Quem sabe. Mas vou ficar aqui mais uns anos, tenho uma boa condição física, felizmente nesse aspecto sempre consegui ser o melhor nos clubes onde passei. Além disso, estou muito bem aqui. Quer ver? Na época passada, jogámos a última jornada e falhámos o acesso à UEFA. No dia seguinte havia festa no estádio, com os adeptos, pensei que não ia estar lá ninguém, ou então iam criticar-nos. Rapaz! Estavam lá 80 mil pessoas a aplaudir! Como é que me vou embora daqui? Tenho tudo, sou bem tratado, respeitado, pagam bem, não falham! É perfeito.

É verdade que apostam muito nos prémios?

É o mais normal, o teu ordenado pode dobrar com os prémios, de vitórias, de presenças... Comigo já não é assim, já confiam, sabem que quero render sempre.

Cresceu no Restinga, um bairro pobre de Porto Alegre. A vida mudou muito.

Sim, mas dá saudade, aquilo era uma vida sem preocupação. Preocupação tenho hoje, com o IVA, e o IIIII, e o AAAAA... Às vezes aquilo dá saudade, a minha única preocupação era comer. Corria, jogava à bola, tinha alegria, só tinha de me virar para comer.

Teve fome?

Não passei fome, não vou estar a mentir, mas tive de me virar e não podia ficar parado. Às vezes tinha de jogar à bola à frente da casa dos amigos à espera que chamassem alguém para comer. E eu ia atrás. A diversão era saber onde ia comer.

Como lida com o dinheiro?

Não me queixo. Olha o que aconteceu: nem estudei, nem português sabia falar direito e agora estou aqui, graças a Deus. Mas no futebol de hoje, a concorrência, os números, o dinheiro, está tudo errado. Hoje em dia um miúdo joga seis meses e de repente vale 20 milhões. Depois piram, esquecem-se que são pessoas iguais às outras...

[isto é raro num futebolista; não se interrompe]

...O futebolista vive de aparências. Todos nós queremos dizer que somos jogadores de futebol, é o sonho que alcançámos, o problema é que todo o mundo joga à bola. Daí a aparência, o carro, a roupa, a festa, o camarote, para marcar a diferença. Há tempo para isso, para perceber o que é, também fui jovem, mas já não ligo a nada disso. O futebolista é só mais uma pessoa que hoje vai dormir e amanhã pode não acordar.

...

Conheci a minha mulher quando tinha 16 anos e ela 12, estamos juntos há 15. Mulher de futebolista pode apoiar-te mas também te rebenta. A minha ajuda-me, às vezes quero oferecer-lhe qualquer coisa e ela diz que não precisa, que já tem. Depois é preciso aproveitar o que nos aparece. Não existem burros ou inteligentes, as pessoas nascem todas iguais, têm oportunidades para fazer escolhas e para aprender. É só querer. O futebol deu-me tudo, levou-me a viajar por todo o mundo, ensinou-me línguas, tudo...

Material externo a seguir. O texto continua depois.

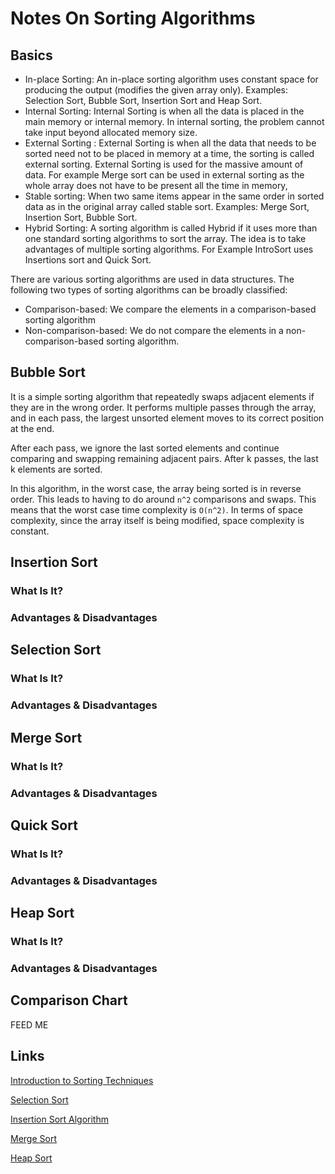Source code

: # Notes On Sorting Algorithms

## Basics

- In-place Sorting: An in-place sorting algorithm uses constant space for producing the output (modifies the given array only). Examples: Selection Sort, Bubble Sort, Insertion Sort and Heap Sort.
- Internal Sorting: Internal Sorting is when all the data is placed in the main memory or internal memory. In internal sorting, the problem cannot take input beyond allocated memory size.
- External Sorting : External Sorting is when all the data that needs to be sorted need not to be placed in memory at a time, the sorting is called external sorting. External Sorting is used for the massive amount of data. For example Merge sort can be used in external sorting as the whole array does not have to be present all the time in memory,
- Stable sorting: When two same items appear in the same order in sorted data as in the original array called stable sort. Examples: Merge Sort, Insertion Sort, Bubble Sort.
- Hybrid Sorting: A sorting algorithm is called Hybrid if it uses more than one standard sorting algorithms to sort the array. The idea is to take advantages of multiple sorting algorithms. For Example IntroSort uses Insertions sort and Quick Sort.

There are various sorting algorithms are used in data structures. The following two types of sorting algorithms can be broadly classified:

- Comparison-based: We compare the elements in a comparison-based sorting algorithm
- Non-comparison-based: We do not compare the elements in a non-comparison-based sorting algorithm.

## Bubble Sort

It is a simple sorting algorithm that repeatedly swaps adjacent elements if they are in the wrong order. It performs multiple passes through the array, and in each pass, the largest unsorted element moves to its correct position at the end.

After each pass, we ignore the last sorted elements and continue comparing and swapping remaining adjacent pairs. After k passes, the last k elements are sorted.

In this algorithm, in the worst case, the array being sorted is in reverse order. This leads to having to do around `n^2` comparisons and swaps. This means that the worst case time complexity is `O(n^2)`. In terms of space complexity, since the array itself is being modified, space complexity is constant.

## Insertion Sort

### What Is It?

### Advantages & Disadvantages

## Selection Sort

### What Is It?

### Advantages & Disadvantages

## Merge Sort

### What Is It?

### Advantages & Disadvantages

## Quick Sort

### What Is It?

### Advantages & Disadvantages

## Heap Sort

### What Is It?

### Advantages & Disadvantages



## Comparison Chart

FEED ME

## Links

[Introduction to Sorting Techniques](https://www.geeksforgeeks.org/dsa/introduction-to-sorting-algorithm/)

[Selection Sort](https://www.geeksforgeeks.org/dsa/selection-sort-algorithm-2/)

[Insertion Sort Algorithm](https://www.geeksforgeeks.org/dsa/insertion-sort-algorithm/)

[Merge Sort](https://www.geeksforgeeks.org/dsa/merge-sort/)

[Heap Sort](https://www.geeksforgeeks.org/dsa/heap-sort/)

Nesse seu equilíbrio todo, como viu a depressão e a morte de Enke, aqui na Alemanha?

É a prova de que somos todos iguais! Até os futebolistas. É a prova de que todos temos problemas, de que a pressão existe e é difícil lidar com ela. E de que às vezes é difícil pedir ajuda.

Voltemos ao futebol. E a selecção brasileira? Disse que não é "bitolado" para a selecção. Humildade a mais?

O que você pensa que quer dizer "bitolado"?

Bitola, nível... Dá a ideia que acha que não tem nível para a selecção.

Nada disso. É mais... obcecado, é isso, nunca fui obcecado com a selecção. Sou mas é obcecado por títulos e por isso sinto que não fiz tudo no Sporting. Verdade! Onde passei, deixei a minha marca. Fui para o Japão e fui campeão. Ganhei no Grémio, no Inter marquei na final da Libertadores e vencemos. Faltou ganhar no Sporting. De qualquer forma tenho uma gratidão enorme, foi o clube que me abriu as portas da Europa e me preparou para chegar onde estou. Em 2006 ganhei a final da Libertadores, apanhei logo um avião para a Alemanha, fiz quatro treinos e numa quarta-feira estava a jogar! Sem o que vivi no Sporting isso seria impossível.

Mas já não pensa na selecção?

Torço! Torço pelo Dunga [seleccionador], é meu amigo pessoal, torço por ele. O meu último jogo foi contra Portugal, em Londres [2-1]. Um Portugal-Brasil em Londres.

A entrevista é interrompida. O dono do restaurante - uma casa italiana de beira de estrada onde o futebolista brasileiro gosta de passar discreto e comer uma massa com molho de queijo e uns pedaços de fiambre - é asiático mas conhece portugueses e aparece a arranhar a língua. "Chaves!" "Sapato!", atira. "Meu Deus, português e brasileiro, onde vai tem um! Em todo o mundo!", acaba Tinga.